At the time of the formation of the Trust, the three East Berkshire Clinical commissioning groups stated that they had been asked to provide £11m extra funding to support the trust's "integration costs" over the next few years, in addition to normal payments for activity.

In March 2015 the Department of Health agreed a package of support to the new Trust: £127.2m of public dividend capital and £59m of loan funding to support rebuilding and refurbishment of parts of the Heatherwood site. It is planned to save £8m by sharing buildings and to make £28m from selling land at Heatherwood Hospital. The merged organisation is expected to run a deficit until 2020-21 and meeting this brings the total cost of financial support for the merger to £328 million.
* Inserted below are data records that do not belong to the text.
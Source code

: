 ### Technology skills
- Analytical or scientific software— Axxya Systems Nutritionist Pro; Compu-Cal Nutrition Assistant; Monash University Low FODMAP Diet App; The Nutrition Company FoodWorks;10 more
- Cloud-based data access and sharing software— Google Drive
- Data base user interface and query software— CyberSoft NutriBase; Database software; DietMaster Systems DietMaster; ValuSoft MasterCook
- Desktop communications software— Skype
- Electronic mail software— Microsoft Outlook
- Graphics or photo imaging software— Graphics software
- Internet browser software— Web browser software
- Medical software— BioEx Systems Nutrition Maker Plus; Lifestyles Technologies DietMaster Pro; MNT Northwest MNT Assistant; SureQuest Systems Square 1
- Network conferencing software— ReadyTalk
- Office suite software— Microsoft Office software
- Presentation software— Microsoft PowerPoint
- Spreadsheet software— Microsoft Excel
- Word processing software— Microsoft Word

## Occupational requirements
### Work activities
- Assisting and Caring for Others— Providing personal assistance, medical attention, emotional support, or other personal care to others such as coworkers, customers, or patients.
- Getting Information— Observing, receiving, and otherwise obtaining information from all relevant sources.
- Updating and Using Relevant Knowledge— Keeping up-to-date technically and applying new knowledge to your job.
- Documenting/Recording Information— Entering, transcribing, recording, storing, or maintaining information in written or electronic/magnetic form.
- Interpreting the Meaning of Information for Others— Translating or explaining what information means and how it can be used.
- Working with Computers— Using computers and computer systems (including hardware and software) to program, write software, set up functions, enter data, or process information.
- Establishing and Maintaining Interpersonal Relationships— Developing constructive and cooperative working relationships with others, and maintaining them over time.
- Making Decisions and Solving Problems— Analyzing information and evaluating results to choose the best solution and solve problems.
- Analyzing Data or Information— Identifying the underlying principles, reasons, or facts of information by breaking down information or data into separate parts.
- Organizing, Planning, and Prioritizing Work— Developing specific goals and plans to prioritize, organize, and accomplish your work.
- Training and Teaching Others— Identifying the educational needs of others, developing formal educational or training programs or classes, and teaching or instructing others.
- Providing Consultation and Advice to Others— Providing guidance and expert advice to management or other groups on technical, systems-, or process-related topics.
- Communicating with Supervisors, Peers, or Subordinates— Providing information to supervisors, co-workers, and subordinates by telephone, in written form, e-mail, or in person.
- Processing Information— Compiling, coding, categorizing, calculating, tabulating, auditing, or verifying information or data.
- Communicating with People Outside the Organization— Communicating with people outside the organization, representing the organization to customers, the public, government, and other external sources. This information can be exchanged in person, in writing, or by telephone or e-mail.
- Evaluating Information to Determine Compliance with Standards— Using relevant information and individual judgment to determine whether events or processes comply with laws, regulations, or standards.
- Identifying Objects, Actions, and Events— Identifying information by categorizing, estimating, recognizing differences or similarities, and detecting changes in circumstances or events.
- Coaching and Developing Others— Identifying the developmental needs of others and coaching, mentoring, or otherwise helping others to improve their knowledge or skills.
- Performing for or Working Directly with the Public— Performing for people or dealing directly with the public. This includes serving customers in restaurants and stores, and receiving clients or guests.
The Trust has been named by the Health Service Journal as one of the top hundred NHS trusts to work for in 2015. At that time it had 4948 full-time equivalent staff and a sickness absence rate of 3%. 89% of staff recommend it as a place for treatment and 77% recommended it as a place to work.

The Care Quality Commission in February 2016 said that the "remarkable" improvement in care at Wexham Park Hospital after the merger was the "most impressive" turnaround it has seen.

The Trust is part of the Frimley Health and Care integrated care system (ICS). It proposes to establish a network of 14 integrated primary and acute care hubs in Farnham, Fleet, Farnborough, Aldershot, Yateley, Surrey Heath, Bracknell, Ascot, Windsor, Maidenhead, and Slough. Each is to be a "single point of access" for social, mental and physical health care. An increase in primary care expenditure of 21% by 2021 is planned, and savings of £65 million anticipated based on workforce changes and a shared electronic care record. These require £20 million more investment than the announced funding of £47 million from the sustainability and transformation fund.

The trust planned to set up a wholly owned subsidiary company which would own all the trusts land and buildings and provide housekeeping, estates management, equipment maintenance, catering, procurement and security services. This would reduce the VAT bill and permit new staff to be employed on different terms and conditions at “competitive market rates”. The proposals are opposed by Unite the Union. In March 2021 the plan was dropped.

==Performance==

Historically the Trust has delivered key performance metrics. Like many Trusts, the 4-hour access standard has been more difficult to achieve since 2015.

Frimley Health, accepts staffing is "a concern", the trust paid locum or agency nurses, doctors and midwives for covering 41,055 shifts in 2016.

However, as of May 2018, the Trust continues to deliver both the 18-week RTT metric and the 62-day cancer standard for its patients.